JSON:API and Go

JSON:API and Go

The story of JSON:API in Go

Maybe it’s not a very popular format, but I genuinely like it for it’s simplicity and efficiency. The format allows you to express pretty much any underlying resource structure you’d need and puts just enough constraints to keep it simple.

It’s also very efficient in transport since all your duplicate data is addressed in a very nice way.

To read more about the specification itself you’re best visiting jsonapi.org directly. Here I’d like to share experience working with it in Go specifically.

95% of what it should be

I’ve been using JSON:API together with Node.js for a very long time now. And it works perfect there. Mainly thanks to the ultimate flexibility of JavaScript. It gets a little bit more complicated when you introduce TypeScript, but it still remains nice.

However, moving my main backend development to Go I’ve found it to be a little more challenging. You definitely cannot attack it directly and need a solid tooling in place. And to be fair, while the application is simple enough google/jsonapi worked great. But it starts to build up.

Lack of support for complex attributes, inconsistent handling of relationships and a few other things added up enough to reinvent the wheel.

The new library

So here comes the first pass on it. The library can be pulled from MereleDulci/jsonapi and as of now it’s a rather early stage. Very opinionated to make it work with the particular use case I’ve got at hand right now.

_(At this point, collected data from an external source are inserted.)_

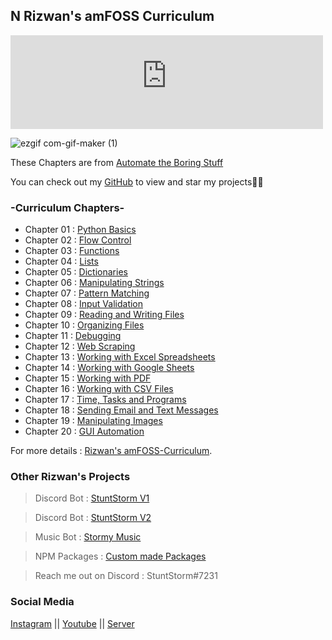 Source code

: ## N Rizwan's amFOSS Curriculum 

<iframe src="http://www.youtuberepeater.com/watch?v=ge3GT8_un6s" width="500px" frameborder="0"></iframe>


![ezgif com-gif-maker (1)](https://user-images.githubusercontent.com/56226566/147406552-bf855410-39b5-4f8e-b4e0-af7b9bfdc634.gif)

These Chapters are from [Automate the Boring Stuff](https://automatetheboringstuff.com)


You can check out my [GitHub](https://github.com/StuntStorm/) to view and star my projects👍🏻



### -Curriculum Chapters-



- Chapter 01 : [Python Basics](https://github.com/StuntStorm/amFOSS-Curriculum/tree/master/Chapter1)
- Chapter 02 : [Flow Control](https://github.com/StuntStorm/amFOSS-Curriculum/tree/master/Chapter2)
- Chapter 03 : [Functions](https://github.com/StuntStorm/amFOSS-Curriculum/tree/master/Chapter3)
- Chapter 04 : [Lists](https://github.com/StuntStorm/amFOSS-Curriculum/tree/master/Chapter4)
- Chapter 05 : [Dictionaries](https://github.com/StuntStorm/amFOSS-Curriculum/tree/master/Chapter5)
- Chapter 06 : [Manipulating Strings](https://github.com/StuntStorm/amFOSS-Curriculum/tree/master/Chapter6)
- Chapter 07 : [Pattern Matching](https://github.com/StuntStorm/amFOSS-Curriculum/tree/master/Chapter7)
- Chapter 08 : [Input Validation](https://github.com/StuntStorm/amFOSS-Curriculum/tree/master/Chapter8)
- Chapter 09 : [Reading and Writing Files](https://github.com/StuntStorm/amFOSS-Curriculum/tree/master/Chapter9)
- Chapter 10 : [Organizing Files ](https://github.com/StuntStorm/amFOSS-Curriculum/tree/master/Chapter10)
- Chapter 11 : [Debugging](https://github.com/StuntStorm/amFOSS-Curriculum/tree/master/Chapter11)
- Chapter 12 : [Web Scraping](https://github.com/StuntStorm/amFOSS-Curriculum/tree/master/Chapter12)
- Chapter 13 : [Working with Excel Spreadsheets](https://github.com/StuntStorm/amFOSS-Curriculum/tree/master/Chapter13)
- Chapter 14 : [Working with Google Sheets](https://github.com/StuntStorm/amFOSS-Curriculum/tree/master/Chapter14)
- Chapter 15 : [Working with PDF](https://github.com/StuntStorm/amFOSS-Curriculum/tree/master/Chapter15)
- Chapter 16 : [Working with CSV Files](https://github.com/StuntStorm/amFOSS-Curriculum/tree/master/Chapter16)
- Chapter 17 : [Time, Tasks and Programs](https://github.com/StuntStorm/amFOSS-Curriculum/tree/master/Chapter17)
- Chapter 18 : [Sending Email and Text Messages](https://github.com/StuntStorm/amFOSS-Curriculum/tree/master/Chapter18)
- Chapter 19 : [Manipulating Images](https://github.com/StuntStorm/amFOSS-Curriculum/tree/master/Chapter19)
- Chapter 20 : [GUI Automation](https://github.com/StuntStorm/amFOSS-Curriculum/tree/master/Chapter20)



For more details : [Rizwan's amFOSS-Curriculum](https://github.com/StuntStorm/amFOSS-Curriculum).

### Other Rizwan's Projects

> Discord Bot : [StuntStorm V1](https://discord.com/api/oauth2/authorize?client_id=850011982777417759&permissions=8&scope=bot)

> Discord Bot : [StuntStorm V2](https://discord.com/api/oauth2/authorize?client_id=917363779904352277&permissions=8&scope=bot)

> Music Bot : [Stormy Music](https://discord.com/oauth2/authorize?client_id=861440360664662027&permissions=70282305&scope=bot)

> NPM Packages : [Custom made Packages](https://www.npmjs.com/~stuntstorm)

> Reach me out on Discord : StuntStorm#7231

### Social Media

[Instagram](https://www.instagram.com/rizwan.nizarudin_/) || [Youtube](https://www.youtube.com/c/StuntStormProduction) || [Server](https://discord.gg/zpTVBhz47J)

It also isn’t optimised at all. Full encode/decode roundtrip is approximately 4-5 times slower than plain encoding/json. Which is quite understandable as encoding/json is used under the hood. But there’s still a rather long way to go to make it more efficient. An iteration on performance is planned after the initial feature set is in place.

For the same reason the API is not stable yet. By the looks of it most of the optimisations are expected to come from metadata caching. But ideally I’d keep the general inputs / outputs contract to stay the same and keep it available.

What’s next?

Most importantly for now - it behaves as an almost drop-in replacement for google/jsonapi. It’s already integrated into one product I build and automated tests are all green with it. It doesn’t appear to have significant performance implications either. Which is a good sign.

Moving on I’m planning to add support for more flexible configuration to make it slightly less opinionated. And write up better documentation for how to us it. As of now the best option is to refer to the tests.